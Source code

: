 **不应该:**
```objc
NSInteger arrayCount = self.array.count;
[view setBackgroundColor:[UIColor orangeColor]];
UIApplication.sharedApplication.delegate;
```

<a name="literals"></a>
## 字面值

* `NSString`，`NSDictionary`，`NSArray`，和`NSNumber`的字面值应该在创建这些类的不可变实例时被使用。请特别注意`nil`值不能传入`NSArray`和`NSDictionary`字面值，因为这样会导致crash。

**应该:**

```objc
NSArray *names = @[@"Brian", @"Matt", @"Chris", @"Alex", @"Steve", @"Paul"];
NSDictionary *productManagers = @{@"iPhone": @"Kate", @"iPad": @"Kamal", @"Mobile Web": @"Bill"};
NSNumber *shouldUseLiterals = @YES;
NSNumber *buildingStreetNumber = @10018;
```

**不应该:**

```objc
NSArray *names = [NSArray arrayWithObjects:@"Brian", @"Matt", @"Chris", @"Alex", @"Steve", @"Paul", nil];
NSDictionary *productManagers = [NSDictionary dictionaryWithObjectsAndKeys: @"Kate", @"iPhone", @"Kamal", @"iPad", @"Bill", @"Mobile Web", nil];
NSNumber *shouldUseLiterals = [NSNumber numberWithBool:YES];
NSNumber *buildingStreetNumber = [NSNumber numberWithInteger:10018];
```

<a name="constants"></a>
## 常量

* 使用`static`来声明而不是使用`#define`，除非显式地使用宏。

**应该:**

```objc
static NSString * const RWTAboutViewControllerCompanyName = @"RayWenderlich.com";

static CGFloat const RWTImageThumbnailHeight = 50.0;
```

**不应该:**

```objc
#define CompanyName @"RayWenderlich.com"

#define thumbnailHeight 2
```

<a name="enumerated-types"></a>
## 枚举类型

·····

Assignment:
Find the word "NSString" in the entries above, then copy each line that holds it.

Response:
* `NSString`，`NSDictionary`，`NSArray`，和`NSNumber`的字面值应该在创建这些类的不可变实例时被使用。请特别注意`nil`值不能传入`NSArray`和`NSDictionary`字面值，因为这样会导致crash。
static NSString * const RWTAboutViewControllerCompanyName = @"RayWenderlich.com";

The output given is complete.